Finalmente, el intendente de Rafaela, Luis Casellano, avaló la importancia del festival pero, también, buscó poner en primer plano la compleja situación económica que atraviesa el país y de la que Rafaela no es ajena. “La política de Estado no es sólo de servicios, de tránsito, de obra pública, de seguridad, de educación, que de hecho se necesitan; la cultura también es una política local y es una política de Estado”, expresó.

 

Teatro dentro del teatro

 

El telón de la presente edición lo abrió el miércoles la elocuente versión del clásico Jettatore de Gregorio De Laferrère, dirigida por Mariana Chaud, que apela a un inteligente dispositivo en el que las dificultades que atraviesa el conocido personaje de la obra estrenada en 1904, al que se le endilga ser “yeta” (traer mala suerte), tiñe todo el montaje al punto de sumarle el mismo mote a un integrante del elenco, poniendo en jaque una vez más lo que no se suele ver del teatro, lo acontece en el detrás de escena, con un actor que, como el personaje, parece poseer el mismo “don”, generando situaciones verdaderamente desopilantes. Algo similar pasa con Brecht, de Walter Jakob y Agustín Mendilaharzu, una comedia inspirada en el universo brechtiano que pone en primer plano las vicisitudes de un grupo de actores que el día del estreno de su “versión” de El círculo de tiza caucasian, de Bertolt Brecht, ambientada en el Far West, se enteran que tendrán dificultades con los derechos y deciden, para evadir el problema, modificar texto y contenido improvisando, poniendo en tensión las contradicciones del autor y su fuerte referencia al teatro político del siglo XX.

 

También se vio la formidable Todo piola espectáculo del talentoso Gustavo Tarrío basado en un poema de Mariano Blatt y jugado con la iconografía peronista, donde se despliega una bella, romántica y por momentos revolucionaria fábula con canciones en vivo de Guadalupe Otheguy.
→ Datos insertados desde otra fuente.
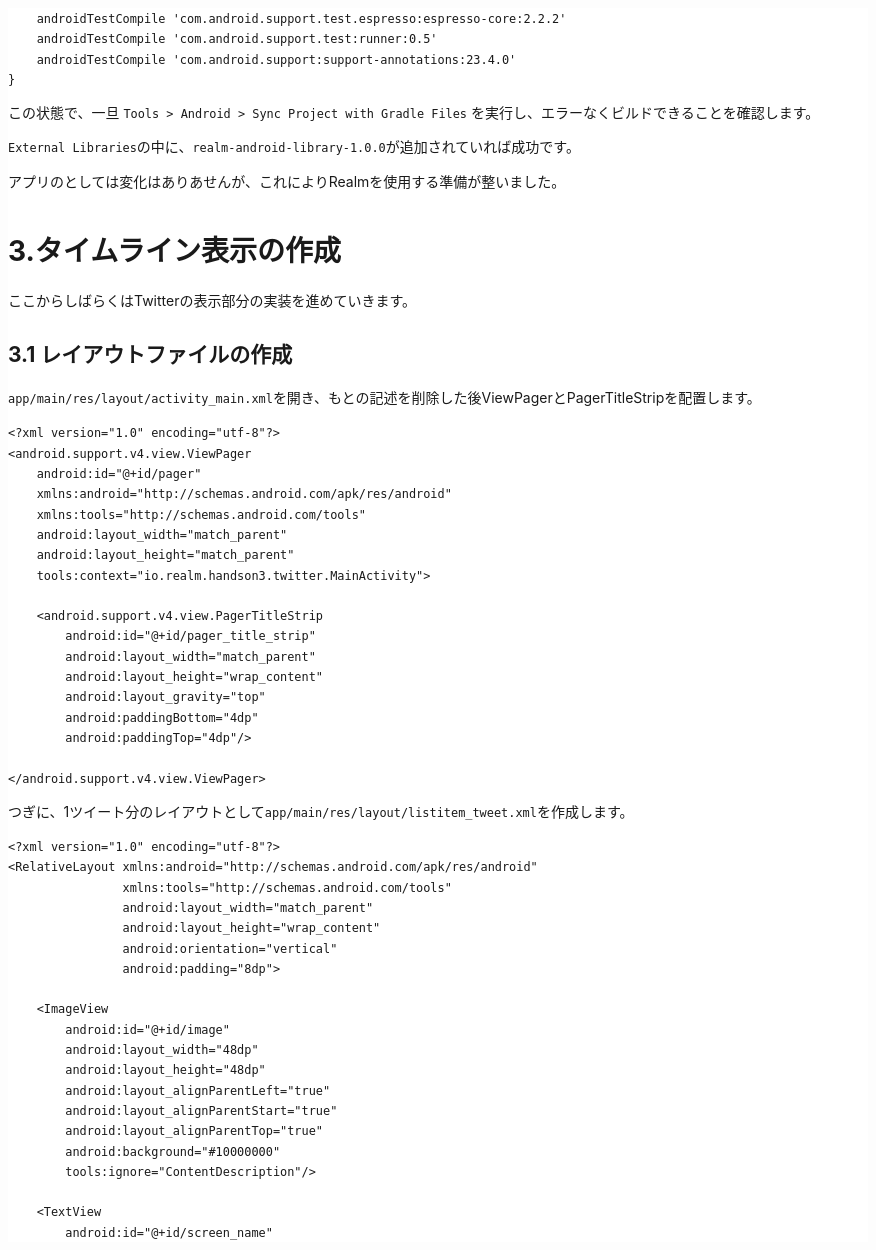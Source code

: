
 ```
    androidTestCompile 'com.android.support.test.espresso:espresso-core:2.2.2'
    androidTestCompile 'com.android.support.test:runner:0.5'
    androidTestCompile 'com.android.support:support-annotations:23.4.0'
}
```


この状態で、一旦 `Tools > Android > Sync Project with Gradle Files` を実行し、エラーなくビルドできることを確認します。

`External Libraries`の中に、`realm-android-library-1.0.0`が追加されていれば成功です。

アプリのとしては変化はありあせんが、これによりRealmを使用する準備が整いました。


# 3.タイムライン表示の作成

ここからしばらくはTwitterの表示部分の実装を進めていきます。

## 3.1 レイアウトファイルの作成

`app/main/res/layout/activity_main.xml`を開き、もとの記述を削除した後ViewPagerとPagerTitleStripを配置します。

```
<?xml version="1.0" encoding="utf-8"?>
<android.support.v4.view.ViewPager
    android:id="@+id/pager"
    xmlns:android="http://schemas.android.com/apk/res/android"
    xmlns:tools="http://schemas.android.com/tools"
    android:layout_width="match_parent"
    android:layout_height="match_parent"
    tools:context="io.realm.handson3.twitter.MainActivity">

    <android.support.v4.view.PagerTitleStrip
        android:id="@+id/pager_title_strip"
        android:layout_width="match_parent"
        android:layout_height="wrap_content"
        android:layout_gravity="top"
        android:paddingBottom="4dp"
        android:paddingTop="4dp"/>

</android.support.v4.view.ViewPager>
```

つぎに、1ツイート分のレイアウトとして`app/main/res/layout/listitem_tweet.xml`を作成します。

```
<?xml version="1.0" encoding="utf-8"?>
<RelativeLayout xmlns:android="http://schemas.android.com/apk/res/android"
                xmlns:tools="http://schemas.android.com/tools"
                android:layout_width="match_parent"
                android:layout_height="wrap_content"
                android:orientation="vertical"
                android:padding="8dp">

    <ImageView
        android:id="@+id/image"
        android:layout_width="48dp"
        android:layout_height="48dp"
        android:layout_alignParentLeft="true"
        android:layout_alignParentStart="true"
        android:layout_alignParentTop="true"
        android:background="#10000000"
        tools:ignore="ContentDescription"/>

    <TextView
        android:id="@+id/screen_name"
```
A la lista se suman El amor es un bien , poética y demoledora versión de Tío Vania, de Chéjov, adaptada y dirigida por Francisco Lumerman; la olvidable La sangre de los árboles;, una coproducción internacional con texto y dirección de Luis Barrales, cuyo mayor condimento es la lavada y forzada presencia de la actriz Juana Viale en el marco de un texto críptico y distante, y la imponente performance El grado cero del insomnio, del talentoso y siempre “incorrecto políticamente” Emilio García Wehbi, espectáculo protagonizado por nueve mujeres que desnuda la farsa de la corrección política en todas sus formas y los cotados más aviesos de la teatralidad imperante, del “teatro de living” como lo llaman, para plantear un manifiesto en el que se dirimen otras cuestiones relevantes como la legitimidad de la clase media o la violencia de género.